А произошло следующее. Оцените уровень. Заместитель командующего округом генерал-полковника Олиферова, генерал-майор Сергеев велел разобраться в моей ситуации.  Дежурный по бакинскому гарнизону позвонил домой командиру части подполковнику Шахворостову. Тот лично вставил звездюлей старшине Кушнарёву, и я пошёл в увольнение на двое суток. Вот, что значит быть завблоком гостиницы "Россия". 

Я нежился в горячей ванне номера "Люкс" гостиницы "Интурист". Курил "Мальборо". Вкушал дары азербайджанской кухни за столом, накрытом прямо в номере. В ресторан мне, солдату, было нельзя. Меня вместе с мамой возили по городу, показывая достопримечательности. Но через двое суток я вернулся в часть.

Доложил дежурному по роте, что прибыл из увольнения. Тот побежал к старшине. Меня вызвали в каптёрку. Это кабинет старшины и писаря. Я вошёл:

- Товарищ старшина, рядовой Касьянов по вашему приказанию прибыл.

- Выйди, - приказал старшина писарю. Младший сержант киевлянин Башинский, одного призыва со мной, скрылся за дверью.

- Вы что, жаловаться на меня? - спросил старшина.

- Я лично не жаловался.

Я смотрел на старшину и понял. Этот человек получил такой удар по своему самолюбию, что мне нет прощения. Он считал себя неприкасаемым. А я разрушил эту идиллию. И он мне этого не простит никогда.

- Идите.

- Есть. - и повернувшись кругом, вышел из каптёрки.

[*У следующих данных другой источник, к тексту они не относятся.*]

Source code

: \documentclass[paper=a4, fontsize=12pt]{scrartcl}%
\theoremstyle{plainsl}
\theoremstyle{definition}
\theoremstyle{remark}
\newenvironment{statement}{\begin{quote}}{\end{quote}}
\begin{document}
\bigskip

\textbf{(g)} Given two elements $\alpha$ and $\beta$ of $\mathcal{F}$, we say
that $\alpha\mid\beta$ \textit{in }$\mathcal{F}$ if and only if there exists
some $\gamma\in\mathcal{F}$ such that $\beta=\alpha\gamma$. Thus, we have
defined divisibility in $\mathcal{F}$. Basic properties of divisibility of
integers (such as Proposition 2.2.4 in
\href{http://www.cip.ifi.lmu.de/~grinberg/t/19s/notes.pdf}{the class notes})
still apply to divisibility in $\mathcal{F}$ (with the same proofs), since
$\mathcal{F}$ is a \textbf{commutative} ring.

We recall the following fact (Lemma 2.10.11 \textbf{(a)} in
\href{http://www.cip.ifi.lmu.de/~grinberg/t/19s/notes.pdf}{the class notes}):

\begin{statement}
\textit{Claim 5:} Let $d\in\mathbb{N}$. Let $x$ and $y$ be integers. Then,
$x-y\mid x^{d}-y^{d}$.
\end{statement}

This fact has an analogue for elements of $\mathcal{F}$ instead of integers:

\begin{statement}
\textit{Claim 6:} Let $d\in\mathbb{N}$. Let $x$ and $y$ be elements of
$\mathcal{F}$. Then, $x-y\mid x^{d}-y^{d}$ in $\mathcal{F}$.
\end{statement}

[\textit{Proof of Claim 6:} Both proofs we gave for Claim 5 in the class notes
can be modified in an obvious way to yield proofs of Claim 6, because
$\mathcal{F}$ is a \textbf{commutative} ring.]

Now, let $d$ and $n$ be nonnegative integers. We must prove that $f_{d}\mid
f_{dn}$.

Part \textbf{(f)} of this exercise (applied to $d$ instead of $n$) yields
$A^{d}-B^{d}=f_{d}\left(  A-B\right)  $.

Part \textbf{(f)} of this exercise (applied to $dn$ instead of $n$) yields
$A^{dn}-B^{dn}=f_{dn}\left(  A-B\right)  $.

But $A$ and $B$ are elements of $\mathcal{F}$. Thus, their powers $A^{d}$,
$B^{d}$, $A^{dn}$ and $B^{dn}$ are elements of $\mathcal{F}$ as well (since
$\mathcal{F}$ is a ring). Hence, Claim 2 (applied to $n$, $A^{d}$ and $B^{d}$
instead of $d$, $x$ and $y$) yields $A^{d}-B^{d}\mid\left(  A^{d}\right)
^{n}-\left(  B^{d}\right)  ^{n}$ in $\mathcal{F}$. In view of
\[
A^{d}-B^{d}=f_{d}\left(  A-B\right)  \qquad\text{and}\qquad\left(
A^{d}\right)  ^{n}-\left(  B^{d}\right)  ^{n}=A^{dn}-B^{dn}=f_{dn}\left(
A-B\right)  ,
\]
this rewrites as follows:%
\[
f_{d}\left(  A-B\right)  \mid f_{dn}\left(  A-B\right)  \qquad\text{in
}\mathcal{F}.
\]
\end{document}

До самого увольнения в запас, старшина не видел меня "в упор". Но при каждом удобном случае строил мне козни. Я отвечал изощрённым издевательством, которое трудно наказуемо.

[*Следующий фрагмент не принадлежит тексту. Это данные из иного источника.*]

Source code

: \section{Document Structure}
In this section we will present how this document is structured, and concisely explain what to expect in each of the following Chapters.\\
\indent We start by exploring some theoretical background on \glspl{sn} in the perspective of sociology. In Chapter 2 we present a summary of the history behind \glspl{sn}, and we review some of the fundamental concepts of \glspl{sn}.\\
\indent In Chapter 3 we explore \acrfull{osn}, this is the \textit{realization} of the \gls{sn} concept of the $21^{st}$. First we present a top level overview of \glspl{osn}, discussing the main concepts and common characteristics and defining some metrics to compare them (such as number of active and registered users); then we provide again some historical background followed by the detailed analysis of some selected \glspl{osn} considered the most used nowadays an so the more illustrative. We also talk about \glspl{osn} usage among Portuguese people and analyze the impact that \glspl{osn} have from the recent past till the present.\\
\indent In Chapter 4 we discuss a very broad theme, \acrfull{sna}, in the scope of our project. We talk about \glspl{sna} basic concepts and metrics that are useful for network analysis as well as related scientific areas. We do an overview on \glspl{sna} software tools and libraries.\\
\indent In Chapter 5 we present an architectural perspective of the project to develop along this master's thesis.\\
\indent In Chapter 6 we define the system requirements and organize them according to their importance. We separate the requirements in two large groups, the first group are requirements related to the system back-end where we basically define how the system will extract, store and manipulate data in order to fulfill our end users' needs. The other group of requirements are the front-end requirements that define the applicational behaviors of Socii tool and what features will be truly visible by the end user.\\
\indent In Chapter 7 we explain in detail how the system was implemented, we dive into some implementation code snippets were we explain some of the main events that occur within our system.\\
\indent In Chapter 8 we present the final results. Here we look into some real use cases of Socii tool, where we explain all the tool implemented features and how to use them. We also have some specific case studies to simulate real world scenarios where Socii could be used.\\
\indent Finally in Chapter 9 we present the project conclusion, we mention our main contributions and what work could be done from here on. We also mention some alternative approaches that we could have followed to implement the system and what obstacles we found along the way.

В роте сменился командир. Я был на хорошем счету в части. Замполит доверял мне проводить еженедельную ротную политинформацию. А уж на всех собраниях я был штатным оратором. Я печатался в окружной газете "На страже". Наконец, меня поощрили отпуском, что для старшины было ударом ниже пояса.

 Мне даже было немножко жалко старшину. Мой дембель был выходом для нас обоих.

Больше я его никогда не видел. Но услышал про него недавно. В "Одноклассниках" мой однополчанин, служивший через через 7 лет после меня, сообщил, что у старшины Кушнарёва возникла проблема с голосом. Он стал хрипеть. И его комиссовали. Видимо он вернулся в родную деревню.

 "Sicgloriamundi"(лат.) - так проходит земная слава.